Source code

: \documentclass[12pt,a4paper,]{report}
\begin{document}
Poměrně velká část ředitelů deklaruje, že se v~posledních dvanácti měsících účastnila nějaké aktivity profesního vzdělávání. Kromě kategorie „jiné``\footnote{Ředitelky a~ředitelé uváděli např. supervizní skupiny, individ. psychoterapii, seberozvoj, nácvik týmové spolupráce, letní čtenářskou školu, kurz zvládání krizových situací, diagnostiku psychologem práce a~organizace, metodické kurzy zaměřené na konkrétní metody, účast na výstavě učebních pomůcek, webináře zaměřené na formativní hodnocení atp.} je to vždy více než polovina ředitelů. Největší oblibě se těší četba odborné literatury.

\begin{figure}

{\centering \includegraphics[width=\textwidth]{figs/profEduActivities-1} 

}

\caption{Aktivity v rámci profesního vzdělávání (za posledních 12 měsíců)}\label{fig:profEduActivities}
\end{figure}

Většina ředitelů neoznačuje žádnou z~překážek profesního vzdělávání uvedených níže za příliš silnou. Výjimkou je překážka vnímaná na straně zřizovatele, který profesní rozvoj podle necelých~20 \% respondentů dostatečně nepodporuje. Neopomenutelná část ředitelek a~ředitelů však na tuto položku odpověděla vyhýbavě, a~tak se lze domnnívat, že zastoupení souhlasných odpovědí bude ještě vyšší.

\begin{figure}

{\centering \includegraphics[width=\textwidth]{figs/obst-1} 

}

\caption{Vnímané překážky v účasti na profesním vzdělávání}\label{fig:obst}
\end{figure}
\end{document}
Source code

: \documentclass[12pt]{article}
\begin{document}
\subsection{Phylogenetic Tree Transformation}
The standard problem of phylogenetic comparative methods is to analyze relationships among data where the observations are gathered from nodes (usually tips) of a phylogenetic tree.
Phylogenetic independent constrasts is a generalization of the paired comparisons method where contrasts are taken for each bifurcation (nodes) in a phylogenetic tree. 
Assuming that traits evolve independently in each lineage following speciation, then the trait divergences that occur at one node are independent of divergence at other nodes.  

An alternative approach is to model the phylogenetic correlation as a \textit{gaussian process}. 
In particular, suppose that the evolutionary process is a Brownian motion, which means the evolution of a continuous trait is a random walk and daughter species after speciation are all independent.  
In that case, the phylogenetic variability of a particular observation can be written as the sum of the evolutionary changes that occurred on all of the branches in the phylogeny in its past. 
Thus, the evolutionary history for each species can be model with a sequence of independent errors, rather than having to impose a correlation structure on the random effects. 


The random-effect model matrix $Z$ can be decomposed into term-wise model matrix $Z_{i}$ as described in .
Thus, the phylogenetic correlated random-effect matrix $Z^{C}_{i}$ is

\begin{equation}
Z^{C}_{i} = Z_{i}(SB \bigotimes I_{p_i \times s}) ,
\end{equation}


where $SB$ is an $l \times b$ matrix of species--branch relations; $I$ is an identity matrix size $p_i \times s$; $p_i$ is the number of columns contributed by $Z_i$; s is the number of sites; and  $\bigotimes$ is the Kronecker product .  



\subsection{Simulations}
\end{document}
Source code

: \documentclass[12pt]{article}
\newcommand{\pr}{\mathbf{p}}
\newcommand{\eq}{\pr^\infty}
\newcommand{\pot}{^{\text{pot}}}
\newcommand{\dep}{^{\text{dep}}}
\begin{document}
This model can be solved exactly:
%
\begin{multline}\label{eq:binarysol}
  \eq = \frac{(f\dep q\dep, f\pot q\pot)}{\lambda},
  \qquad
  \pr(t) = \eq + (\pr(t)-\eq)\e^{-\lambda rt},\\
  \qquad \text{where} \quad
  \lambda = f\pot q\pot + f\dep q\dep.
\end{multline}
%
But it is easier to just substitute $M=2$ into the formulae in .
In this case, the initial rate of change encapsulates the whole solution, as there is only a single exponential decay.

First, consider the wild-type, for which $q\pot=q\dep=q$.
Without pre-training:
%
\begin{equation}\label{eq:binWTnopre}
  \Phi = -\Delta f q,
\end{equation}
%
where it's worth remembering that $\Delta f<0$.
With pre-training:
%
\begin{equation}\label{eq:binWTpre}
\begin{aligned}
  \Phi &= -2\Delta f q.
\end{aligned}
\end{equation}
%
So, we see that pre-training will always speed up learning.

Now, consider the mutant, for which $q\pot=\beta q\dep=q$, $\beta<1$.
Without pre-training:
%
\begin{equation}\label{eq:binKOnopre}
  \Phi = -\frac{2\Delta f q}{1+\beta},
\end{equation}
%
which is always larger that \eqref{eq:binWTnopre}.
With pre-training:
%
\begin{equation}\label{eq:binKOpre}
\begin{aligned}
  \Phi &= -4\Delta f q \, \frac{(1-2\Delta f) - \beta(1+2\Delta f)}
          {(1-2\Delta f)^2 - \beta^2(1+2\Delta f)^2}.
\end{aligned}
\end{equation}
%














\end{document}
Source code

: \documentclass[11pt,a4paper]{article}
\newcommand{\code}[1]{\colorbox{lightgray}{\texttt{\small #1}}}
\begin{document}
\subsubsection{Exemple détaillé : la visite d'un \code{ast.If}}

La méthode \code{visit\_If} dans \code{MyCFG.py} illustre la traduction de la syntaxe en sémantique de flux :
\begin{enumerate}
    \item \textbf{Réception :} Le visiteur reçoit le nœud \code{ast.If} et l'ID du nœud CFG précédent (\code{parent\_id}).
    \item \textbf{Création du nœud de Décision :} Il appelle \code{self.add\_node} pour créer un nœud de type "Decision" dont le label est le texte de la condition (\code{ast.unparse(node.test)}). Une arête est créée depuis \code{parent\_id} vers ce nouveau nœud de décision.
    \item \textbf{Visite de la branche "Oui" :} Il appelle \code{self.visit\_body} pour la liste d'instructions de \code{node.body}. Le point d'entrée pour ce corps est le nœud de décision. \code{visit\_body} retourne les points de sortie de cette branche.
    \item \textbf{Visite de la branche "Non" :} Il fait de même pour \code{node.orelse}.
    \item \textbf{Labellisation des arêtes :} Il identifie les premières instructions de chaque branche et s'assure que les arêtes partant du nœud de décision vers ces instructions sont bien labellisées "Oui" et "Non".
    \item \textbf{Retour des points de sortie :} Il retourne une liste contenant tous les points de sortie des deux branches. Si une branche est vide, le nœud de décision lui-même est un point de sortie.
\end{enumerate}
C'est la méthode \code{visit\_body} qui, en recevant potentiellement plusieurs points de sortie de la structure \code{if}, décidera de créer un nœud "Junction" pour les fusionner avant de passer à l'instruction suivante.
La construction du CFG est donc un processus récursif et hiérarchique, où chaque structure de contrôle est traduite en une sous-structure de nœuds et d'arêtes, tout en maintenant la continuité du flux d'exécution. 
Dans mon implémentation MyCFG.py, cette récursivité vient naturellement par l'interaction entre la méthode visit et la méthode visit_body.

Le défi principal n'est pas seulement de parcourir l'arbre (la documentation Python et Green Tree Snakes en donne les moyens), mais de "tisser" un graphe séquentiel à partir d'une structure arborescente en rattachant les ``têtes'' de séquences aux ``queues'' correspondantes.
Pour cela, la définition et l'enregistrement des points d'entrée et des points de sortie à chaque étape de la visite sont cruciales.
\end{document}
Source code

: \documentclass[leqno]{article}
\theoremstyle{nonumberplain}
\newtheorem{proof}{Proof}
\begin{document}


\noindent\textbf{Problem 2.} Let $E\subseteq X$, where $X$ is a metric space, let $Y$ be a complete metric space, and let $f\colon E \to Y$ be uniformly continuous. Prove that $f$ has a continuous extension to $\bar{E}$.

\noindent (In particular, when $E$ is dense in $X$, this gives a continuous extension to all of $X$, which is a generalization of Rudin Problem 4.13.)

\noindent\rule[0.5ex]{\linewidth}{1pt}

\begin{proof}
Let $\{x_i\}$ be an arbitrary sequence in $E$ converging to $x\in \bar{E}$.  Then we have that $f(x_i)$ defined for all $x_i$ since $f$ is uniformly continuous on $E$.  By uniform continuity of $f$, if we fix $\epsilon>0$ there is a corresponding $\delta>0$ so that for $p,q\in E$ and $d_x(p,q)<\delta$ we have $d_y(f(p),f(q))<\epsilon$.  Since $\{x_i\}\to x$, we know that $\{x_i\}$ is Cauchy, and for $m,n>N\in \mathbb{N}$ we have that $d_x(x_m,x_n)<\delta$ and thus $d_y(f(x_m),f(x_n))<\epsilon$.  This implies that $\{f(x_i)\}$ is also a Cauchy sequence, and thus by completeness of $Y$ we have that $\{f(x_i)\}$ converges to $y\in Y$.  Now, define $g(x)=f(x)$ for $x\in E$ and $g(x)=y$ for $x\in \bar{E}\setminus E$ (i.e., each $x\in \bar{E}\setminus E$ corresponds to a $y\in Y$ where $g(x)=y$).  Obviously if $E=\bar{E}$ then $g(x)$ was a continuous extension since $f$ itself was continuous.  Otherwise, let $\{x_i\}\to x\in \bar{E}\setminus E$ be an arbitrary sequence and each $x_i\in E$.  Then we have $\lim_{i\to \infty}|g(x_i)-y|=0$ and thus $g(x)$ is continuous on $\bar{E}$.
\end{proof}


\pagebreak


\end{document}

------

● **Exercise**: Copy out every line from the material above where the string "vers" turns up.

● **Task response**:
    \item \textbf{Création du nœud de Décision :} Il appelle \code{self.add\_node} pour créer un nœud de type "Decision" dont le label est le texte de la condition (\code{ast.unparse(node.test)}). Une arête est créée depuis \code{parent\_id} vers ce nouveau nœud de décision.
    \item \textbf{Labellisation des arêtes :} Il identifie les premières instructions de chaque branche et s'assure que les arêtes partant du nœud de décision vers ces instructions sont bien labellisées "Oui" et "Non".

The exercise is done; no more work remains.